Судьба г. Мережковского в высокой степени достопримечательна. Он пророчествует давно: в художественной прозе и стихах, в богословских статьях и критических фельетонах, пророчествует упорно. Но его не замечали -- тоже с упорством, которое ему должно было казаться поразительным, именно потому, что оно было слишком естественным. Его заметили уже только в самые последние предреволюционные годы, когда вся жизнь русская, с поверхности до дна, стала размешиваться большой палкой, так что открылись сотни вещей, которых не замечали, всплыли тысячи вопросов, которых вчера еще не существовало, в загадку превратилось то, что казалось несомненным, -- и тут нашло отклик, по крайней мере породило кружковый интерес к себе и "новое религиозное сознание" г. Мережковского: оно сулило открыть выход предгрозовому томлению некоторых утонченных петербургских душ. Но разразилась гроза, события перекатились не только через мистические головы, пророчества замолкли или были заглушены. Мистицизм временно точно веником смело. И только когда волна событий отхлынула назад, оставив после себя во многих душах какую-то нервически-похотливую потребность в кратчайший срок обновить свой образ мыслей, Мережковский снова овладел вниманием -- уже в значительно больших размерах, чем прежде. В этот период всесторонней ликвидации г. Мережковский вышел из кружкового затворничества, обмирщился и начал пророчествовать даже с амвона "Речи", -- чего, к слову сказать, не могло бы быть, если бы г.г. И. Гессен и Милюков* не сказали себе, что пророчествование сие во благовремение. А вот теперь уже снова меняются знамения: спрос на душеспасительные проповеди страшно упал, пророческий отдел исчез из "Речи" вместе с отделом футбольным, трезвенный чорт политики снова становится господином положения. Ввиду этого нельзя не признать, что г. Мережковский как нельзя более своевременно подводит себе итоги, выпуская в свет собрание своих сочинений. И можно только опасаться, что издание затянется, и дальнейшие томы выйдут слишком поздно...

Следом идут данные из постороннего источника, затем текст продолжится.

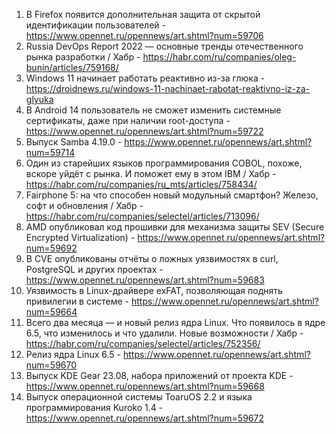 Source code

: 1. В Firefox появится дополнительная защита от скрытой идентификации пользователей - https://www.opennet.ru/opennews/art.shtml?num=59706
1. Russia DevOps Report 2022 — основные тренды отечественного рынка разработки / Хабр - https://habr.com/ru/companies/oleg-bunin/articles/759168/
1. Windows 11 начинает работать реактивно из-за глюка - https://droidnews.ru/windows-11-nachinaet-rabotat-reaktivno-iz-za-glyuka
1. В Android 14 пользователь не сможет изменить системные сертификаты, даже при наличии root-доступа - https://www.opennet.ru/opennews/art.shtml?num=59722
1. Выпуск Samba 4.19.0 - https://www.opennet.ru/opennews/art.shtml?num=59714
1. Один из старейших языков программирования COBOL, похоже, вскоре уйдёт с рынка. И поможет ему в этом IBM / Хабр - https://habr.com/ru/companies/ru_mts/articles/758434/
1. Fairphone 5: на что способен новый модульный смартфон? Железо, софт и обновления / Хабр - https://habr.com/ru/companies/selectel/articles/713096/
1. AMD опубликовал код прошивки для механизма защиты SEV (Secure Encrypted Virtualization) - https://www.opennet.ru/opennews/art.shtml?num=59692
1. В CVE опубликованы отчёты о ложных уязвимостях в curl, PostgreSQL и других проектах - https://www.opennet.ru/opennews/art.shtml?num=59683
1. Уязвимость в Linux-драйвере exFAT, позволяющая поднять привилегии в системе - https://www.opennet.ru/opennews/art.shtml?num=59664
1. Всего два месяца — и новый релиз ядра Linux. Что появилось в ядре 6.5, что изменилось и что удалили. Новые возможности / Хабр - https://habr.com/ru/companies/selectel/articles/752356/
1. Релиз ядра Linux 6.5 - https://www.opennet.ru/opennews/art.shtml?num=59670
1. Выпуск KDE Gear 23.08, набора приложений от проекта KDE - https://www.opennet.ru/opennews/art.shtml?num=59668
1. Выпуск операционной системы ToaruOS 2.2 и языка программирования Kuroko 1.4 - https://www.opennet.ru/opennews/art.shtml?num=59672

О пророчествовании Мережковского мы говорили не в условном, не в переносном и уж никак не в ироническом смысле. Мережковский -- мистик не в том расширительно-неопределенном толковании, в каком это слово стало употребляться в литературе последних лет, где говорят о мистике половой любви, о мистической личности государства и даже, кажется, о мистике построчной платы. Нет, Мережковский, как отозвался о нем Чехов в одном письме, "верует определенно, верует учительски". Он считает -- и это его исходная точка, -- что "жизнь без бога и смерть без воскресения делают не только каждого человека, но и все человечество гниющею массой". Свою религию он называет апокалиптической. Он ждет грядущего завета, который окончательно примирит плоть и душу, ветхий и новый завет. Через историческое христианство он зовет к религии Троицы. "Именно догмат о Троице и связывает неразрывною связью историческое христианство с христианством апокалиптическим". "Каждая из трех божеских Ипостасей, -- разъясняет он, -- есть соединение двух остальных, так что всю полноту Троицы можно выразить символическим числом 333. Повторенное в дьявольском зеркале, удвоенное 333 дает 666". Как ни сомнительна сама по себе эта математическая комбинация (а мы решительно не советовали бы вводить ее в школьные учебники арифметических упражнений), но она достаточно красноречиво свидетельствует, что Мережковский "верует учительски, верует определенно". Не вдаваясь более в область новой апокалиптической догматики, где мы по неопытности рискуем сильно напутать, ограничимся еще только одним выразительным примером.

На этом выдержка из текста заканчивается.